#### INPUT FOR THIS TASK ####
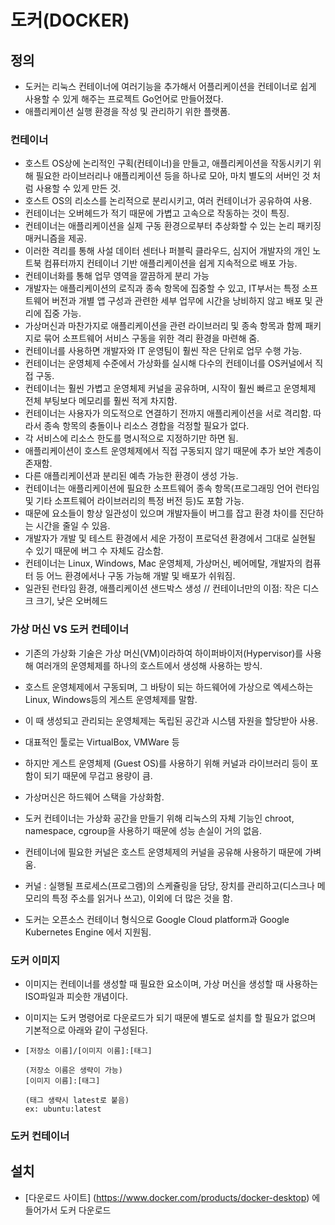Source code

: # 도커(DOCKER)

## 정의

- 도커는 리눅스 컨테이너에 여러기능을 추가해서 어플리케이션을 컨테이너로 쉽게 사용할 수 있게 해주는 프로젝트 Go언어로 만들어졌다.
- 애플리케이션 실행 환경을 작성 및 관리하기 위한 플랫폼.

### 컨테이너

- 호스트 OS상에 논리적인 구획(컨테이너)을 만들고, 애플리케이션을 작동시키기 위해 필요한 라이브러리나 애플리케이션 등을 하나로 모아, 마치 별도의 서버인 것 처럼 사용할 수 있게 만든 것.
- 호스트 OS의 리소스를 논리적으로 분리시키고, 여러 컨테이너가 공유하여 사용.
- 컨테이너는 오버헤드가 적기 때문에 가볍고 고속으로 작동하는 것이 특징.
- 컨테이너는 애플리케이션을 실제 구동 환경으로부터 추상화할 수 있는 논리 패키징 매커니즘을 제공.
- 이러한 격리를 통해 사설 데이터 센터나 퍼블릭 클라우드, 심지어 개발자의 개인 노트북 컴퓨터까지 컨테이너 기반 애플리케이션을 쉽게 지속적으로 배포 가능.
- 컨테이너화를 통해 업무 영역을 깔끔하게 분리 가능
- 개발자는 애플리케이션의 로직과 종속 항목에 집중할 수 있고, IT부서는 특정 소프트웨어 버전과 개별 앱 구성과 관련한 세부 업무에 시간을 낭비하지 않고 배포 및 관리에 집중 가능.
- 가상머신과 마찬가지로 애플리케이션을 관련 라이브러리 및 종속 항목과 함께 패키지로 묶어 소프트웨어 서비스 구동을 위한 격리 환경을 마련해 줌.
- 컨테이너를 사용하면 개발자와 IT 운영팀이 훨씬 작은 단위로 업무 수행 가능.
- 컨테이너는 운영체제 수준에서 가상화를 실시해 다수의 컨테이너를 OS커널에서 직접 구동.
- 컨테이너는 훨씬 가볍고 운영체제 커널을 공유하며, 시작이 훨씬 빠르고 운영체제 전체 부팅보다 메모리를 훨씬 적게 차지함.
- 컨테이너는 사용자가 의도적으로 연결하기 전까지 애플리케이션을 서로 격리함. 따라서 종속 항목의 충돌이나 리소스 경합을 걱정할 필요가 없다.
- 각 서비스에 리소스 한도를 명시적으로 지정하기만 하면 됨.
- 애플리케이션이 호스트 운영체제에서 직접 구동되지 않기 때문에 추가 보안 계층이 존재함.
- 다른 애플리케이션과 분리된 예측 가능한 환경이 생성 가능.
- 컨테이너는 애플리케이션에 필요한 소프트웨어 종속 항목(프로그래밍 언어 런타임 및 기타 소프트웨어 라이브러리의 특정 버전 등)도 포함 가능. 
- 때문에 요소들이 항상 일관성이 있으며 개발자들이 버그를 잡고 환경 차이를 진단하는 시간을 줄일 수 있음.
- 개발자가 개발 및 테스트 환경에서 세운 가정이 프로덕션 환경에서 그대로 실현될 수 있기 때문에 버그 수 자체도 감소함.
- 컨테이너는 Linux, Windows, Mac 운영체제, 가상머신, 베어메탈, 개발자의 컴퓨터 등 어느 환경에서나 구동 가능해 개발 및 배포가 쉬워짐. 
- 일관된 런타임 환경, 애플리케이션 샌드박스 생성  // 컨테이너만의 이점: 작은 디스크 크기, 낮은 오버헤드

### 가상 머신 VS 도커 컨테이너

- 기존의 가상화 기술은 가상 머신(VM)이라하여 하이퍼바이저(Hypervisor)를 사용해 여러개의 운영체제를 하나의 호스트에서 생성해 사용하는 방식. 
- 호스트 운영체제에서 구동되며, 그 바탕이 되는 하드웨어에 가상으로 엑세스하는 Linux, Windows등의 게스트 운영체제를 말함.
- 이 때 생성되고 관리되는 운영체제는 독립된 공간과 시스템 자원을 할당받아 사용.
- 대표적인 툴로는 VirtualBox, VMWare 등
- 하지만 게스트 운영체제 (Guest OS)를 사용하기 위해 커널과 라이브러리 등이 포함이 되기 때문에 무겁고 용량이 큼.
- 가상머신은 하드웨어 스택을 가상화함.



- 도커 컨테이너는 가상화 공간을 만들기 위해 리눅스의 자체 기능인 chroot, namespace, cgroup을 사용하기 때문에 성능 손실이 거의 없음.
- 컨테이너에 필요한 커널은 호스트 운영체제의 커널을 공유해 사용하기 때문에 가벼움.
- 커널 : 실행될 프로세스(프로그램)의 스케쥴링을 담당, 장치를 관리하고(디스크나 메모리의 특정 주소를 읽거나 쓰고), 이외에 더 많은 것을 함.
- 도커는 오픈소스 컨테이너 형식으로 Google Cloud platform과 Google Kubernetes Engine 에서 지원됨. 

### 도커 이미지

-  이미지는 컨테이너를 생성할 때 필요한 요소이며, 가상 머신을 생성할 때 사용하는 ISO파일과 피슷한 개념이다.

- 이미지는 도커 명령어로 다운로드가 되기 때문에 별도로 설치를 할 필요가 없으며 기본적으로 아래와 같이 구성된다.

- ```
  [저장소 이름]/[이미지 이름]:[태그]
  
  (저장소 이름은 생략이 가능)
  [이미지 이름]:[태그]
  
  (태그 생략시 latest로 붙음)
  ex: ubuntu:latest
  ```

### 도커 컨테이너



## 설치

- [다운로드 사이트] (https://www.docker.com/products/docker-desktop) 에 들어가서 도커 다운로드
####
TASK GOAL |
Filter the lines above so that only those with the string "소프트웨어" remain, then copy them.

REPLY |
- 개발자는 애플리케이션의 로직과 종속 항목에 집중할 수 있고, IT부서는 특정 소프트웨어 버전과 개별 앱 구성과 관련한 세부 업무에 시간을 낭비하지 않고 배포 및 관리에 집중 가능.
- 가상머신과 마찬가지로 애플리케이션을 관련 라이브러리 및 종속 항목과 함께 패키지로 묶어 소프트웨어 서비스 구동을 위한 격리 환경을 마련해 줌.
- 컨테이너는 애플리케이션에 필요한 소프트웨어 종속 항목(프로그래밍 언어 런타임 및 기타 소프트웨어 라이브러리의 특정 버전 등)도 포함 가능. 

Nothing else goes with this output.